Linearize a CES production function


I am trying to linearize a CES production function of the form:

Y_t = a * L_t^p + (1-a) * K_t^p] ^(1/p)

Y_t ^p= a * L_t^p + (1-a) * K_t^p

p*ln(Y_t) = ln(a L_t^p + (1-a) K_t^p)

p(ln(Y) + (Y_t – Y)/Y) ~ ln(a L^p + (1-a) K^p) + ((paL^(p-1)/ (a L^p + (1-a) K^p))(L_t –L) + ((p*(1-a)*K^(p-1)/ (a L^p + (1-a) K^p))(K_t –K)

(Y_t – Y)/Y) ~ ((a*L^(p-1)/ (a L^p + (1-a) K^p))(L_t –L) + (((1-a)*K^(p-1)/ (a L^p + (1-a) K^p))(K_t –K)
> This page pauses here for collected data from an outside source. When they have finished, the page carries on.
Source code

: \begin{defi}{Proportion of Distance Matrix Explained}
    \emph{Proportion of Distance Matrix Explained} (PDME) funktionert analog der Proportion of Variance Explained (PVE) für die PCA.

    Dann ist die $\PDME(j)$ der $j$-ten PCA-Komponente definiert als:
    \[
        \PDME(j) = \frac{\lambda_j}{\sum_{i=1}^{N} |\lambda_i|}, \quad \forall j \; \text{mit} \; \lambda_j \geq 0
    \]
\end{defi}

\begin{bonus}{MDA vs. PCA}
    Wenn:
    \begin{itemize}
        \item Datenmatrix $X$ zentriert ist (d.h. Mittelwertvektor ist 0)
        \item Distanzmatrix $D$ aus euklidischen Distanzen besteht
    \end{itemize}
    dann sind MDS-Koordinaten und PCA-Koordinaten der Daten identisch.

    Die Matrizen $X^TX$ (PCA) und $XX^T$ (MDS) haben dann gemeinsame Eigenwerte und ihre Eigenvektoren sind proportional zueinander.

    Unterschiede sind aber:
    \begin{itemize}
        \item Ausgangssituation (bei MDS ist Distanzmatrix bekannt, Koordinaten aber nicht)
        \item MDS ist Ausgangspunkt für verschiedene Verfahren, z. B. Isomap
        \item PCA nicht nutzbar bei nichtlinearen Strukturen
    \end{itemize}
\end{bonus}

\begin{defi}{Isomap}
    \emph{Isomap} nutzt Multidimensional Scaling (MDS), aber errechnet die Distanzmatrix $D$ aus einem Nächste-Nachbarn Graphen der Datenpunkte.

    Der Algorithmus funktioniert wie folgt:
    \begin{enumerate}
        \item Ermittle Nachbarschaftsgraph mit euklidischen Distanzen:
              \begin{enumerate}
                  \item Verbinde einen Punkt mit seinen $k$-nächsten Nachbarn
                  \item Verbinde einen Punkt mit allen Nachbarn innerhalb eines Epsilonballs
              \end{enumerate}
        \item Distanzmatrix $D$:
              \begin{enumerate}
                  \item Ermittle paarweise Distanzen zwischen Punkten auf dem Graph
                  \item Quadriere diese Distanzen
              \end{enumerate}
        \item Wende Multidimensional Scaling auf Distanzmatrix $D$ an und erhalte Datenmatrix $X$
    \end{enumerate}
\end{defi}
y_t ~ ((a*L^p/ (a L^p + (1-a) K^p)) l_t + (((1-a)*K^p/ (a L^p + (1-a) K^p))k_t

Is this correct?

I am concerned about the L^p and K^p , I know that they are constants but I am not sure if I can use this equation in my dynare code in this form.

I am use to seeing the C-D form

y_t = a*l_t + (1-a)*k_t

Any insight would be greatly appreciated.

Thank you in advance.


Dear Richard, please have a look at Cantore/Levine (2012): Getting normalization right: Dealing with ‘dimensional constants’ in macroeconomics, and their Appendix A.

Is there any sample dynare code online for estimating a DSGE model assuming we have a CES production function as per Cantore et. al (2010)?